Hold on, though: Yes, that was fun and novel, even if it might have been funnier with a dawning realization worked into the sketch itself, rather than an awkwardly direct announcement. But the previous live sketch of the night—all told, Gosling only did four of those, in a pretape-heavy episode—featured just as much breaking, with far less convincing pretense. Playing a goddess coaxing a trio of dimwitted cyclops warriors through a simple riddle they steadfastly refuse to decipher, Padilla tried to shout down her uncharacteristic breaks with her own stern authority, and it only seemed to make things worse. This was the exact opposite of the note-reading chumminess, because the reasons for it were as hard to suss out as the idea behind the sketch. The cyclops characters provided an excuse for some classic overelaborate SNL make-up but… it’s not really as funny as seeing two guys inexplicably dressed as live-action Beavis and/or Butt-Head. And the sketch itself was mostly about how cyclops warriors are dumb; is that a known mythological stereotype? If so, shouldn’t the idea be to reverse or subvert it in some way? “Three dumb guys” doesn’t seem like quite enough for all the disruption to cross the line into Gosling-level charm.

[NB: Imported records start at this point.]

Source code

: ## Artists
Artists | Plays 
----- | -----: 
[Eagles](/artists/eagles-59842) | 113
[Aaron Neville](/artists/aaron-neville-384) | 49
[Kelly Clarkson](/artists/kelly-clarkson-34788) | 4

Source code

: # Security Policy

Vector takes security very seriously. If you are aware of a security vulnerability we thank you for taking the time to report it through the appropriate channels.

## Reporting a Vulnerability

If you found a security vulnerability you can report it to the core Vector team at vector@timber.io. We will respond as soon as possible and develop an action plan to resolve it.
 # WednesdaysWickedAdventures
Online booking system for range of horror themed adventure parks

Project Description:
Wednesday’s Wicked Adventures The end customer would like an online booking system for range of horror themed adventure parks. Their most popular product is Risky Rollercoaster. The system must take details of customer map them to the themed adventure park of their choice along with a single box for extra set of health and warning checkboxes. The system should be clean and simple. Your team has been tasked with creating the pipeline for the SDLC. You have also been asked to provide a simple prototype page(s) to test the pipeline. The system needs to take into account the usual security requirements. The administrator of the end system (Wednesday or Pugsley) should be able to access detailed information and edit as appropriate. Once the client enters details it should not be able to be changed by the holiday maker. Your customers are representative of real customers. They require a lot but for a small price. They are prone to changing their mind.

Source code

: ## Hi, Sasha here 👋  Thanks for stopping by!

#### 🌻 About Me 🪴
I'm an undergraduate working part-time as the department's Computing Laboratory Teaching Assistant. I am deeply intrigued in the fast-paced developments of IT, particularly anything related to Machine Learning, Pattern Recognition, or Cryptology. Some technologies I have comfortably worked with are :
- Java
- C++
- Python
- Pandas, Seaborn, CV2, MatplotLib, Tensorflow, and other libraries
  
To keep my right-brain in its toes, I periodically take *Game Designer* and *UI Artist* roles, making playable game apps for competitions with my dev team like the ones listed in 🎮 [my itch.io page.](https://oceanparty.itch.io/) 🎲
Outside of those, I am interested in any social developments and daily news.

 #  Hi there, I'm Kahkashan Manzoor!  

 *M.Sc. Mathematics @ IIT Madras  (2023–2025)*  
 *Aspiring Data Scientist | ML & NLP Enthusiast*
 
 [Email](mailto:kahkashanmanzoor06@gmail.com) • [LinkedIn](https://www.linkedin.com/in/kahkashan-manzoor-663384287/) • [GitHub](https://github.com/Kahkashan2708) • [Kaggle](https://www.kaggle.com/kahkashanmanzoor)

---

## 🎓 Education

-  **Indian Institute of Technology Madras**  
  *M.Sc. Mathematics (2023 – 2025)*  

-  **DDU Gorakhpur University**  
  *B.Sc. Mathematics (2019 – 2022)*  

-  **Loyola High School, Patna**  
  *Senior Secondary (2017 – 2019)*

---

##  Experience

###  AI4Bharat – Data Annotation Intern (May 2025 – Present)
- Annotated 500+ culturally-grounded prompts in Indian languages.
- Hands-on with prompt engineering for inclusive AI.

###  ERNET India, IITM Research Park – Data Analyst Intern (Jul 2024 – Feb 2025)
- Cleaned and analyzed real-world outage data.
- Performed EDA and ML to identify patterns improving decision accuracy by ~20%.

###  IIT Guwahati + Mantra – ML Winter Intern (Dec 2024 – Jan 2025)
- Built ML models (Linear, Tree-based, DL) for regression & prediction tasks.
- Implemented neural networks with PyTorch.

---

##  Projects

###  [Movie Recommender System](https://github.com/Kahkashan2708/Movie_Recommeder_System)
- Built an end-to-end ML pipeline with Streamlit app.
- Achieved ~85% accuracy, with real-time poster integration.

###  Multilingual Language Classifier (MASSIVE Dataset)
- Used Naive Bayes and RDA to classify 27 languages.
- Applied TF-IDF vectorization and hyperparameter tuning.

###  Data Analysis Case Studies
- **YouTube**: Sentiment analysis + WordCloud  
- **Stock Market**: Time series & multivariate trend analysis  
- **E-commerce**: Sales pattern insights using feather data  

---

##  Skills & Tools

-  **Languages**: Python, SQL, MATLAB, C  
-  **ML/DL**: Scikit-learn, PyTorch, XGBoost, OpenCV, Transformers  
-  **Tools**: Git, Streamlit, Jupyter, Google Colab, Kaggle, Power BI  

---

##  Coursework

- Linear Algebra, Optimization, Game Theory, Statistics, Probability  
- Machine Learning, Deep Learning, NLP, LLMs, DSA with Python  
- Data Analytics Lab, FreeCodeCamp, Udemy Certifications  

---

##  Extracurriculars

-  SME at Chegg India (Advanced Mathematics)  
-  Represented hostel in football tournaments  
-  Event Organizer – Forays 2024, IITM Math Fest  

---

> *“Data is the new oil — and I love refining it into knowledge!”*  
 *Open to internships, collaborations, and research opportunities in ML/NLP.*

Fortunately, most of the episode fell on the preferable side of the Gosling line. It started with Gosling becoming the rare host to break in the monologue, which is usually simply not funny enough to threaten anyone’s composure in a major way. I’m not sure it was this time, either, but Mikey Day was clearly baiting his frequent sketch partner by planting a kiss on his cheek to console Gosling over his Harry Styles-related insecurities. (Funny-enough bit, well-played by Gosling, but didn’t it feel like an extended advert for the next episode and, as such, sort of untoward?) On the other end of the night, Gosling’s live sketch work closed out with almost everyone regaining their footing for the bizarre “GooGoo Man” sketch, where Gosling straight-facedly (well, mostly) disputes hotel-room charges that don’t accurately reflect what he should have paid for his encounter with someone or something called the GooGoo Man. A little overreliant on the “what even IS that?!” joke, but by this point, seeing Gosling break only slightly in the face of such silliness had become impressive. Maybe that’s why the passed-notes sketch was fun but ultimately a little redundant: The whole episode felt like a challenge to pretend-embarrass Ryan Gosling and see if he could keep a straight face—knowing from the jump that he couldn’t.
What was on
As with the past classic “Papyrus,” the heavy lifting in a Gosling episode sometimes gets passed off to the pretapes, where the capacity for repeated takes can refocus on Gosling’s strengths as a comic actor. None of the night’s three pretaped segments reached those heights, but the fake ad for Otezla, which combats plaque psoriasis by any and entirely unknown means necessary, was a hilarious variation on the old Happy Fun Ball spot.